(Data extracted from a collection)
[Start of Attachment]
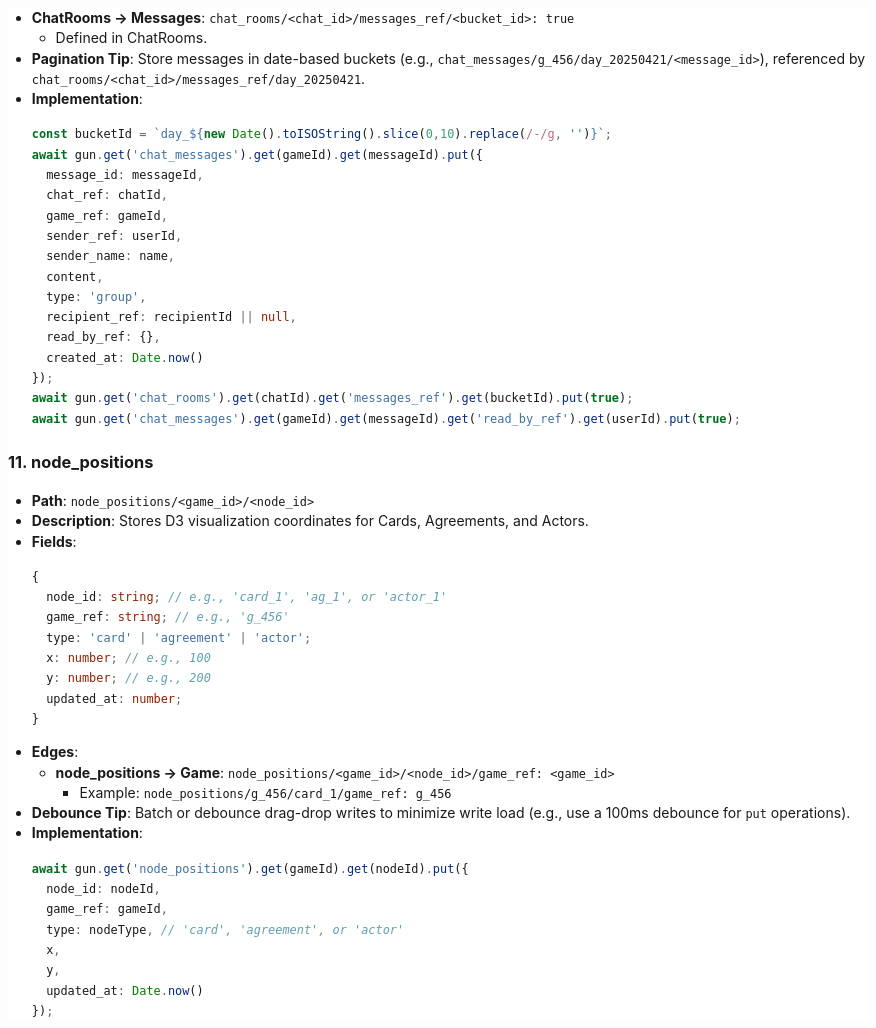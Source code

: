   - **ChatRooms → Messages**: `chat_rooms/<chat_id>/messages_ref/<bucket_id>: true`
    - Defined in ChatRooms.
- **Pagination Tip**: Store messages in date-based buckets (e.g., `chat_messages/g_456/day_20250421/<message_id>`), referenced by `chat_rooms/<chat_id>/messages_ref/day_20250421`.
- **Implementation**:
  ```typescript
  const bucketId = `day_${new Date().toISOString().slice(0,10).replace(/-/g, '')}`;
  await gun.get('chat_messages').get(gameId).get(messageId).put({
    message_id: messageId,
    chat_ref: chatId,
    game_ref: gameId,
    sender_ref: userId,
    sender_name: name,
    content,
    type: 'group',
    recipient_ref: recipientId || null,
    read_by_ref: {},
    created_at: Date.now()
  });
  await gun.get('chat_rooms').get(chatId).get('messages_ref').get(bucketId).put(true);
  await gun.get('chat_messages').get(gameId).get(messageId).get('read_by_ref').get(userId).put(true);
  ```

### 11. node_positions
- **Path**: `node_positions/<game_id>/<node_id>`
- **Description**: Stores D3 visualization coordinates for Cards, Agreements, and Actors.
- **Fields**:
  ```typescript
  {
    node_id: string; // e.g., 'card_1', 'ag_1', or 'actor_1'
    game_ref: string; // e.g., 'g_456'
    type: 'card' | 'agreement' | 'actor';
    x: number; // e.g., 100
    y: number; // e.g., 200
    updated_at: number;
  }
  ```
- **Edges**:
  - **node_positions → Game**: `node_positions/<game_id>/<node_id>/game_ref: <game_id>`
    - Example: `node_positions/g_456/card_1/game_ref: g_456`
- **Debounce Tip**: Batch or debounce drag-drop writes to minimize write load (e.g., use a 100ms debounce for `put` operations).
- **Implementation**:
  ```typescript
  await gun.get('node_positions').get(gameId).get(nodeId).put({
    node_id: nodeId,
    game_ref: gameId,
    type: nodeType, // 'card', 'agreement', or 'actor'
    x,
    y,
    updated_at: Date.now()
  });
  ```
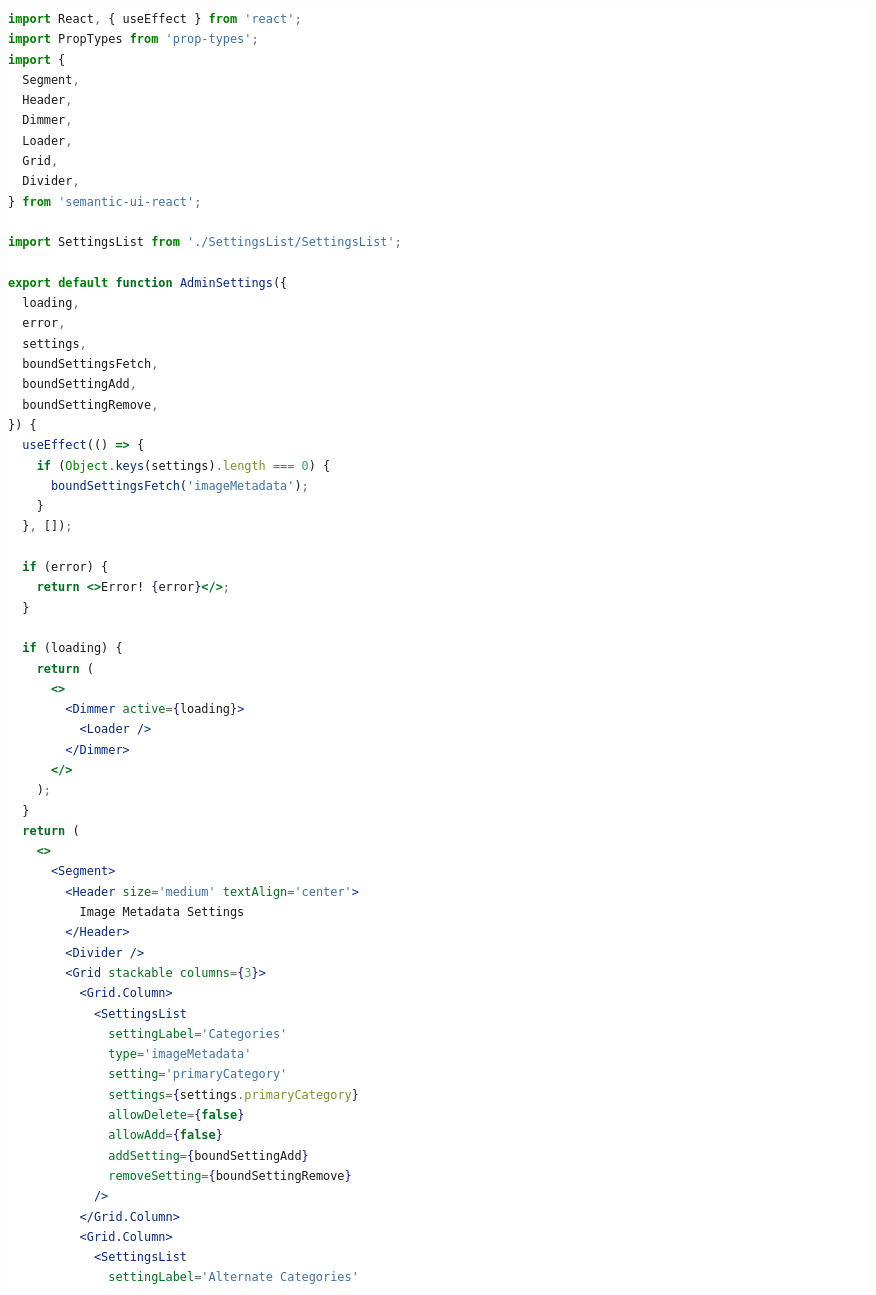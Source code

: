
 ```jsx title="AdminSettings.jsx"
import React, { useEffect } from 'react';
import PropTypes from 'prop-types';
import {
  Segment,
  Header,
  Dimmer,
  Loader,
  Grid,
  Divider,
} from 'semantic-ui-react';

import SettingsList from './SettingsList/SettingsList';

export default function AdminSettings({
  loading,
  error,
  settings,
  boundSettingsFetch,
  boundSettingAdd,
  boundSettingRemove,
}) {
  useEffect(() => {
    if (Object.keys(settings).length === 0) {
      boundSettingsFetch('imageMetadata');
    }
  }, []);

  if (error) {
    return <>Error! {error}</>;
  }

  if (loading) {
    return (
      <>
        <Dimmer active={loading}>
          <Loader />
        </Dimmer>
      </>
    );
  }
  return (
    <>
      <Segment>
        <Header size='medium' textAlign='center'>
          Image Metadata Settings
        </Header>
        <Divider />
        <Grid stackable columns={3}>
          <Grid.Column>
            <SettingsList
              settingLabel='Categories'
              type='imageMetadata'
              setting='primaryCategory'
              settings={settings.primaryCategory}
              allowDelete={false}
              allowAdd={false}
              addSetting={boundSettingAdd}
              removeSetting={boundSettingRemove}
            />
          </Grid.Column>
          <Grid.Column>
            <SettingsList
              settingLabel='Alternate Categories'
```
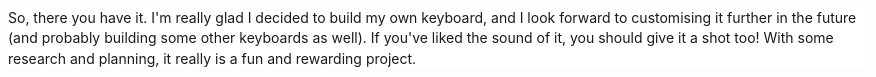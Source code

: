 So, there you have it. I'm really glad I decided to build my own keyboard, and I look forward to customising it further in the future (and probably building some other keyboards as well). If you've liked the sound of it, you should give it a shot too! With some research and planning, it really is a fun and rewarding project.
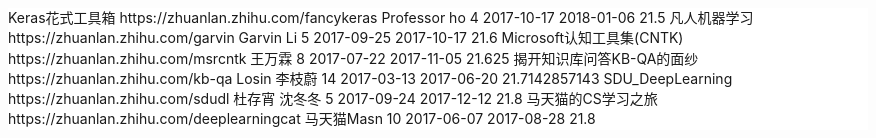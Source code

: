 <tr>
<td>Keras花式工具箱</td>
<td>https://zhuanlan.zhihu.com/fancykeras</td>
<td>Professor ho</td>
<td>4</td>
<td>2017-10-17</td>
<td>2018-01-06</td>
<td>21.5</td>
</tr>

<tr>
<td>凡人机器学习</td>
<td>https://zhuanlan.zhihu.com/garvin</td>
<td>Garvin Li</td>
<td>5</td>
<td>2017-09-25</td>
<td>2017-10-17</td>
<td>21.6</td>
</tr>

<tr>
<td>Microsoft认知工具集(CNTK)</td>
<td>https://zhuanlan.zhihu.com/msrcntk</td>
<td>王万霖</td>
<td>8</td>
<td>2017-07-22</td>
<td>2017-11-05</td>
<td>21.625</td>
</tr>

<tr>
<td>揭开知识库问答KB-QA的面纱</td>
<td>https://zhuanlan.zhihu.com/kb-qa</td>
<td>Losin 李枝蔚</td>
<td>14</td>
<td>2017-03-13</td>
<td>2017-06-20</td>
<td>21.7142857143</td>
</tr>

<tr>
<td>SDU_DeepLearning</td>
<td>https://zhuanlan.zhihu.com/sdudl</td>
<td>杜存宵 沈冬冬</td>
<td>5</td>
<td>2017-09-24</td>
<td>2017-12-12</td>
<td>21.8</td>
</tr>

<tr>
<td>马天猫的CS学习之旅</td>
<td>https://zhuanlan.zhihu.com/deeplearningcat</td>
<td>马天猫Masn</td>
<td>10</td>
<td>2017-06-07</td>
<td>2017-08-28</td>
<td>21.8</td>
</tr>
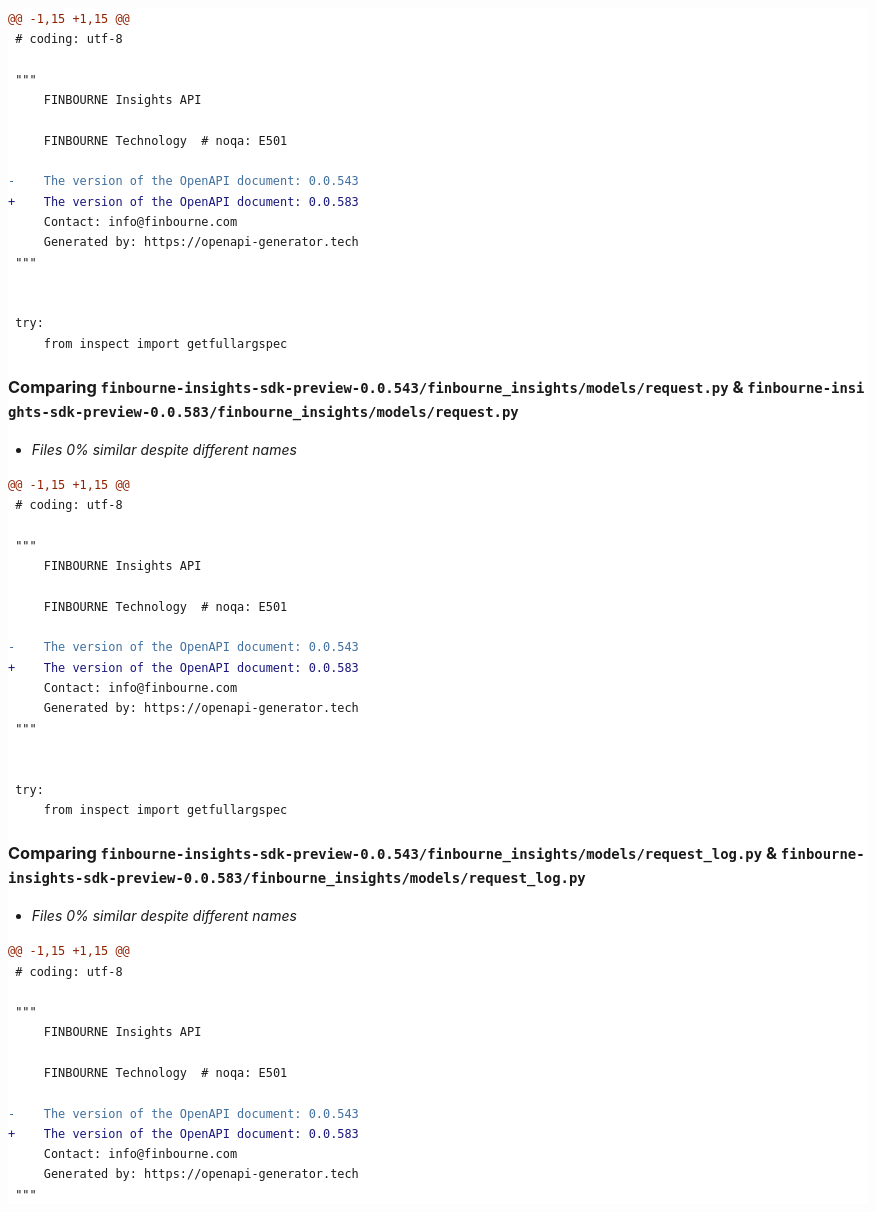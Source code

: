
 ```diff
@@ -1,15 +1,15 @@
 # coding: utf-8
 
 """
     FINBOURNE Insights API
 
     FINBOURNE Technology  # noqa: E501
 
-    The version of the OpenAPI document: 0.0.543
+    The version of the OpenAPI document: 0.0.583
     Contact: info@finbourne.com
     Generated by: https://openapi-generator.tech
 """
 
 
 try:
     from inspect import getfullargspec
```

### Comparing `finbourne-insights-sdk-preview-0.0.543/finbourne_insights/models/request.py` & `finbourne-insights-sdk-preview-0.0.583/finbourne_insights/models/request.py`

 * *Files 0% similar despite different names*

```diff
@@ -1,15 +1,15 @@
 # coding: utf-8
 
 """
     FINBOURNE Insights API
 
     FINBOURNE Technology  # noqa: E501
 
-    The version of the OpenAPI document: 0.0.543
+    The version of the OpenAPI document: 0.0.583
     Contact: info@finbourne.com
     Generated by: https://openapi-generator.tech
 """
 
 
 try:
     from inspect import getfullargspec
```

### Comparing `finbourne-insights-sdk-preview-0.0.543/finbourne_insights/models/request_log.py` & `finbourne-insights-sdk-preview-0.0.583/finbourne_insights/models/request_log.py`

 * *Files 0% similar despite different names*

```diff
@@ -1,15 +1,15 @@
 # coding: utf-8
 
 """
     FINBOURNE Insights API
 
     FINBOURNE Technology  # noqa: E501
 
-    The version of the OpenAPI document: 0.0.543
+    The version of the OpenAPI document: 0.0.583
     Contact: info@finbourne.com
     Generated by: https://openapi-generator.tech
 """
```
[End of Attachment]
ACTIVITY: Output the records exactly. Drop the images.

PROBLEM SOLUTION:
Source code

:   - **ChatRooms → Messages**: `chat_rooms/<chat_id>/messages_ref/<bucket_id>: true`
    - Defined in ChatRooms.
- **Pagination Tip**: Store messages in date-based buckets (e.g., `chat_messages/g_456/day_20250421/<message_id>`), referenced by `chat_rooms/<chat_id>/messages_ref/day_20250421`.
- **Implementation**:
  ```typescript
  const bucketId = `day_${new Date().toISOString().slice(0,10).replace(/-/g, '')}`;
  await gun.get('chat_messages').get(gameId).get(messageId).put({
    message_id: messageId,
    chat_ref: chatId,
    game_ref: gameId,
    sender_ref: userId,
    sender_name: name,
    content,
    type: 'group',
    recipient_ref: recipientId || null,
    read_by_ref: {},
    created_at: Date.now()
  });
  await gun.get('chat_rooms').get(chatId).get('messages_ref').get(bucketId).put(true);
  await gun.get('chat_messages').get(gameId).get(messageId).get('read_by_ref').get(userId).put(true);
  ```

### 11. node_positions
- **Path**: `node_positions/<game_id>/<node_id>`
- **Description**: Stores D3 visualization coordinates for Cards, Agreements, and Actors.
- **Fields**:
  ```typescript
  {
    node_id: string; // e.g., 'card_1', 'ag_1', or 'actor_1'
    game_ref: string; // e.g., 'g_456'
    type: 'card' | 'agreement' | 'actor';
    x: number; // e.g., 100
    y: number; // e.g., 200
    updated_at: number;
  }
  ```
- **Edges**:
  - **node_positions → Game**: `node_positions/<game_id>/<node_id>/game_ref: <game_id>`
    - Example: `node_positions/g_456/card_1/game_ref: g_456`
- **Debounce Tip**: Batch or debounce drag-drop writes to minimize write load (e.g., use a 100ms debounce for `put` operations).
- **Implementation**:
  ```typescript
  await gun.get('node_positions').get(gameId).get(nodeId).put({
    node_id: nodeId,
    game_ref: gameId,
    type: nodeType, // 'card', 'agreement', or 'actor'
    x,
    y,
    updated_at: Date.now()
  });
  ```
Source code

:
 ```jsx title="AdminSettings.jsx"
import React, { useEffect } from 'react';
import PropTypes from 'prop-types';
import {
  Segment,
  Header,
  Dimmer,
  Loader,
  Grid,
  Divider,
} from 'semantic-ui-react';

import SettingsList from './SettingsList/SettingsList';

export default function AdminSettings({
  loading,
  error,
  settings,
  boundSettingsFetch,
  boundSettingAdd,
  boundSettingRemove,
}) {
  useEffect(() => {
    if (Object.keys(settings).length === 0) {
      boundSettingsFetch('imageMetadata');
    }
  }, []);

  if (error) {
    return <>Error! {error}</>;
  }

  if (loading) {
    return (
      <>
        <Dimmer active={loading}>
          <Loader />
        </Dimmer>
      </>
    );
  }
  return (
    <>
      <Segment>
        <Header size='medium' textAlign='center'>
          Image Metadata Settings
        </Header>
        <Divider />
        <Grid stackable columns={3}>
          <Grid.Column>
            <SettingsList
              settingLabel='Categories'
              type='imageMetadata'
              setting='primaryCategory'
              settings={settings.primaryCategory}
              allowDelete={false}
              allowAdd={false}
              addSetting={boundSettingAdd}
              removeSetting={boundSettingRemove}
            />
          </Grid.Column>
          <Grid.Column>
            <SettingsList
              settingLabel='Alternate Categories'
```
Source code

: So, there you have it. I'm really glad I decided to build my own keyboard, and I look forward to customising it further in the future (and probably building some other keyboards as well). If you've liked the sound of it, you should give it a shot too! With some research and planning, it really is a fun and rewarding project.
Source code

: <tr>
<td>Keras花式工具箱</td>
<td>https://zhuanlan.zhihu.com/fancykeras</td>
<td>Professor ho</td>
<td>4</td>
<td>2017-10-17</td>
<td>2018-01-06</td>
<td>21.5</td>
</tr>

<tr>
<td>凡人机器学习</td>
<td>https://zhuanlan.zhihu.com/garvin</td>
<td>Garvin Li</td>
<td>5</td>
<td>2017-09-25</td>
<td>2017-10-17</td>
<td>21.6</td>
</tr>

<tr>
<td>Microsoft认知工具集(CNTK)</td>
<td>https://zhuanlan.zhihu.com/msrcntk</td>
<td>王万霖</td>
<td>8</td>
<td>2017-07-22</td>
<td>2017-11-05</td>
<td>21.625</td>
</tr>

<tr>
<td>揭开知识库问答KB-QA的面纱</td>
<td>https://zhuanlan.zhihu.com/kb-qa</td>
<td>Losin 李枝蔚</td>
<td>14</td>
<td>2017-03-13</td>
<td>2017-06-20</td>
<td>21.7142857143</td>
</tr>

<tr>
<td>SDU_DeepLearning</td>
<td>https://zhuanlan.zhihu.com/sdudl</td>
<td>杜存宵 沈冬冬</td>
<td>5</td>
<td>2017-09-24</td>
<td>2017-12-12</td>
<td>21.8</td>
</tr>

<tr>
<td>马天猫的CS学习之旅</td>
<td>https://zhuanlan.zhihu.com/deeplearningcat</td>
<td>马天猫Masn</td>
<td>10</td>
<td>2017-06-07</td>
<td>2017-08-28</td>
<td>21.8</td>
</tr>
Source code

:
 ```diff
@@ -1,15 +1,15 @@
 # coding: utf-8
 
 """
     FINBOURNE Insights API
 
     FINBOURNE Technology  # noqa: E501
 
-    The version of the OpenAPI document: 0.0.543
+    The version of the OpenAPI document: 0.0.583
     Contact: info@finbourne.com
     Generated by: https://openapi-generator.tech
 """
 
 
 try:
     from inspect import getfullargspec
```

### Comparing `finbourne-insights-sdk-preview-0.0.543/finbourne_insights/models/request.py` & `finbourne-insights-sdk-preview-0.0.583/finbourne_insights/models/request.py`

 * *Files 0% similar despite different names*

```diff
@@ -1,15 +1,15 @@
 # coding: utf-8
 
 """
     FINBOURNE Insights API
 
     FINBOURNE Technology  # noqa: E501
 
-    The version of the OpenAPI document: 0.0.543
+    The version of the OpenAPI document: 0.0.583
     Contact: info@finbourne.com
     Generated by: https://openapi-generator.tech
 """
 
 
 try:
     from inspect import getfullargspec
```

### Comparing `finbourne-insights-sdk-preview-0.0.543/finbourne_insights/models/request_log.py` & `finbourne-insights-sdk-preview-0.0.583/finbourne_insights/models/request_log.py`

 * *Files 0% similar despite different names*

```diff
@@ -1,15 +1,15 @@
 # coding: utf-8
 
 """
     FINBOURNE Insights API
 
     FINBOURNE Technology  # noqa: E501
 
-    The version of the OpenAPI document: 0.0.543
+    The version of the OpenAPI document: 0.0.583
     Contact: info@finbourne.com
     Generated by: https://openapi-generator.tech
 """
```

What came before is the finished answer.